Hesmans & Bonaventure    Expires January 7, 2017                [Page 1]

Internet-Draft                  MPTCP API                      July 2016

Table of Contents

   1.  Introduction  . . . . . . . . . . . . . . . . . . . . . . . .   2
   2.  Basic operation . . . . . . . . . . . . . . . . . . . . . . .   3
   3.  Multipath TCP Socket API  . . . . . . . . . . . . . . . . . .   5
     3.1.  Subflow list  . . . . . . . . . . . . . . . . . . . . . .   5
     3.2.  Open subflow  . . . . . . . . . . . . . . . . . . . . . .   7
     3.3.  Close subflow . . . . . . . . . . . . . . . . . . . . . .   8
     3.4.  Get subflow tuple . . . . . . . . . . . . . . . . . . . .   9
     3.5.  Subflow socket option . . . . . . . . . . . . . . . . . .   9
   4.  IANA considerations . . . . . . . . . . . . . . . . . . . . .  10
   5.  Security considerations . . . . . . . . . . . . . . . . . . .  11
   6.  Conclusion  . . . . . . . . . . . . . . . . . . . . . . . . .  11
   7.  Acknowledgements  . . . . . . . . . . . . . . . . . . . . . .  11
   8.  References  . . . . . . . . . . . . . . . . . . . . . . . . .  11
     8.1.  Normative References  . . . . . . . . . . . . . . . . . .  11
     8.2.  Informative References  . . . . . . . . . . . . . . . . .  12
   Authors' Addresses  . . . . . . . . . . . . . . . . . . . . . . .  13

1.  Introduction

   Multipath TCP [RFC6824] was designed as an incrementally deployable
   [RFC6182] extension to TCP [RFC0793].  One of its design objectives
   was to remain backward compatible with the traditional socket API to
   enable applications to benefit from Multipath TCP without requiring
   any modification.  This solution has been adopted by the Multipath
   TCP implementation in the Linux kernel [MultipathTCP-Linux].  In this
   implementation, once Multipath TCP has been enabled, all TCP
   applications automatically use it.  It is possible to turn Multipath
   TCP off on a per socket basis, but this is rarely used.  The
   Multipath TCP stack contains a module, called the path manager, that
   controls the utilisation of the different paths.  Three path managers
   have been implemented :

   o  the "full mesh" path manager, which is the default one, tries to
      create subflows in full mesh among all the client addresses and
      all addresses advertised by the server.  All subflows are created
      by the client because the server assumes that the client is often
      behind a NAT or firewall

   o  the "ndiffports" path manager was designed for single-homed hosts.
      It creates n parallel subflows between the client and the server.
      It has been defined notably for datacenters [SIGCOMM11]

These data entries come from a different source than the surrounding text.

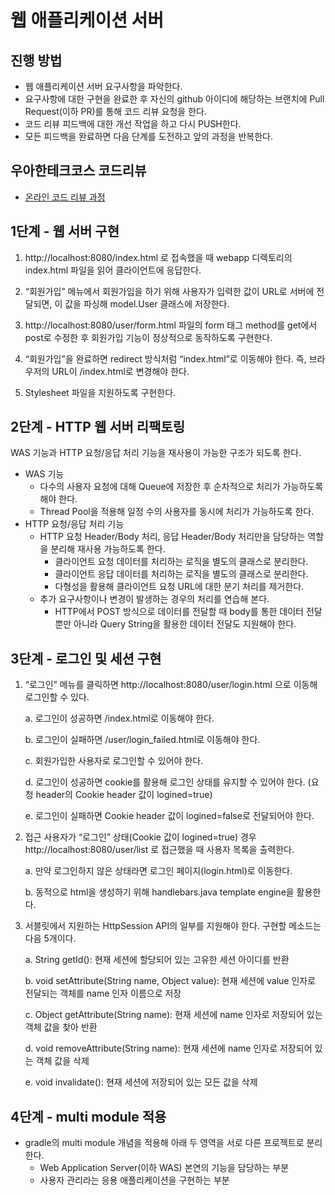 # 웹 애플리케이션 서버
## 진행 방법
* 웹 애플리케이션 서버 요구사항을 파악한다.
* 요구사항에 대한 구현을 완료한 후 자신의 github 아이디에 해당하는 브랜치에 Pull Request(이하 PR)를 통해 코드 리뷰 요청을 한다.
* 코드 리뷰 피드백에 대한 개선 작업을 하고 다시 PUSH한다.
* 모든 피드백을 완료하면 다음 단계를 도전하고 앞의 과정을 반복한다.

## 우아한테크코스 코드리뷰
* [온라인 코드 리뷰 과정](https://github.com/woowacourse/woowacourse-docs/blob/master/maincourse/README.md)



## 1단계 - 웹 서버 구현

1. http://localhost:8080/index.html 로 접속했을 때 webapp 디렉토리의 index.html 파일을 읽어 클라이언트에 응답한다.

2. “회원가입” 메뉴에서 회원가입을 하기 위해 사용자가 입력한 값이 URL로 서버에 전달되면, 이 값을 파싱해 model.User 클래스에 저장한다.

3. http://localhost:8080/user/form.html 파일의 form 태그 method를 get에서 post로 수정한 후 회원가입 기능이 정상적으로 동작하도록 구현한다.

4. “회원가입”을 완료하면 redirect 방식처럼 “index.html”로 이동해야 한다. 즉, 브라우저의 URL이 /index.html로 변경해야 한다.

5. Stylesheet 파일을 지원하도록 구현한다.

## 2단계 - HTTP 웹 서버 리팩토링

WAS 기능과 HTTP 요청/응답 처리 기능을 재사용이 가능한 구조가 되도록 한다.

- WAS 기능
  - 다수의 사용자 요청에 대해 Queue에 저장한 후 순차적으로 처리가 가능하도록 해야 한다.
  - Thread Pool을 적용해 일정 수의 사용자를 동시에 처리가 가능하도록 한다.
- HTTP 요청/응답 처리 기능
  - HTTP 요청 Header/Body 처리, 응답 Header/Body 처리만을 담당하는 역할을 분리해 재사용 가능하도록 한다.
    - 클라이언트 요청 데이터를 처리하는 로직을 별도의 클래스로 분리한다.
    - 클라이언트 응답 데이터를 처리하는 로직을 별도의 클래스로 분리한다.
    - 다형성을 활용해 클라이언트 요청 URL에 대한 분기 처리를 제거한다.
  - 추가 요구사항이나 변경이 발생하는 경우의 처리를 연습해 본다.
    - HTTP에서 POST 방식으로 데이터를 전달할 때 body를 통한 데이터 전달뿐만 아니라 Query String을 활용한 데이터 전달도 지원해야 한다.

## 3단계 - 로그인 및 세션 구현

1. “로그인” 메뉴를 클릭하면 http://localhost:8080/user/login.html 으로 이동해 로그인할 수 있다.

   a.  로그인이 성공하면 /index.html로 이동해야 한다.

   b.  로그인이 실패하면 /user/login_failed.html로 이동해야 한다.

   c.  회원가입한 사용자로 로그인할 수 있어야 한다.

   d.  로그인이 성공하면 cookie를 활용해 로그인 상태를 유지할 수 있어야 한다. (요청 header의 Cookie header 값이 logined=true)

   e.  로그인이 실패하면 Cookie header 값이 logined=false로 전달되어야 한다.

2. 접근 사용자가 “로그인” 상태(Cookie 값이 logined=true) 경우 http://localhost:8080/user/list 로 접근했을 때 사용자 목록을 출력한다.

   a.  만약 로그인하지 않은 상태라면 로그인 페이지(login.html)로 이동한다.

   b.  동적으로 html을 생성하기 위해 handlebars.java template engine을 활용한다.

3. 서블릿에서 지원하는 HttpSession API의 일부를 지원해야 한다. 구현할 메소드는 다음 5개이다.

   a.  String getId(): 현재 세션에 할당되어 있는 고유한 세션 아이디를 반환

   b.  void setAttribute(String name, Object value): 현재 세션에 value 인자로 전달되는 객체를 name 인자 이름으로 저장

   c.  Object getAttribute(String name): 현재 세션에 name 인자로 저장되어 있는 객체 값을 찾아 반환

   d.  void removeAttribute(String name): 현재 세션에 name 인자로 저장되어 있는 객체 값을 삭제

   e.  void invalidate(): 현재 세션에 저장되어 있는 모든 값을 삭제

## 4단계 - multi module 적용

- gradle의 multi module 개념을 적용해 아래 두 영역을 서로 다른 프로젝트로 분리한다.
  - Web Application Server(이하 WAS) 본연의 기능을 담당하는 부분
  - 사용자 관리라는 응용 애플리케이션을 구현하는 부분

   o  the "user space" path manager [CONEXT15] uses Netlink to expose
      events to specific applications and enables them to control the
      operation of the underlying MPTCP stack.

Hesmans & Bonaventure    Expires January 7, 2017                [Page 2]

Internet-Draft                  MPTCP API                      July 2016

   However, discussions with users of the Multipath TCP implementation
   in the Linux kernel indicate that they would often want a finer
   control on the underlying stack and more precisely on the utilisation
   of the different subflows.  Smartphone applications are a typical
   example.  Measurements indicate that with the default path manager,
   there are many subflows that are created without being used [PAM2016]
   [COMMAG2016].  This increases energy consumption and could be avoided
   on Multipath-TCP aware applications.

   The Multipath TCP implementation used in Apple smartphones, tablets
   and laptops [Apple-MPTCP] took a different approach.  This MPTCP
   stack is not exposed by default to the applications.  To use MPTCP,
   they need to use a specific address family and special system calls

   Using a new address family and new system calls is a major
   modification and application developers may not agree to maintain
   different versions of their applications that run above regular TCP
   and Multipath TCP.  In this document, we propose a simple but
   powerful API that relies only on socket options and the existing
   system calls to interact with the MPTCP stack.  Application
   developers are already used to manipulate socket options and could
   thus easily extend their applications to better utilize the
   underlying MPTCP stack when available.  This approach is similar to
   the API outlined in [RFC6897], but to our knowledge, this API has
   never been implemented.  We also note that during the last decade the
   socket API exposed by SCTP evolved to use more socket options

   This document is organised as follows.  We first describe the basic
   operation of our enhanced API in section Section 2.  We then show in
   section Section 3 how the "getsockopt" and "setsockopt" system calls
   can be used to control the underlying Multipath TCP stack.  We focus
   on basic operations like retrieving the list of subflows that compose
   a Multipath TCP connection, establishing a new subflow or terminating
   an existing subflow in this first version of the document.  We will
   address in the next revision of this document more advanced topics
   such as non-blocking I/O and the utilisation of the "recvmsg" and
   "sendmsg" system calls.

2.  Basic operation

   In this section, we briefly describe the basic utilisation of the
   enhanced socket API for Multipath TCP.  As an illustration, we
   consider a dual-homed smartphone having a WiFi and a cellular
   interface that interacts with a single homed server.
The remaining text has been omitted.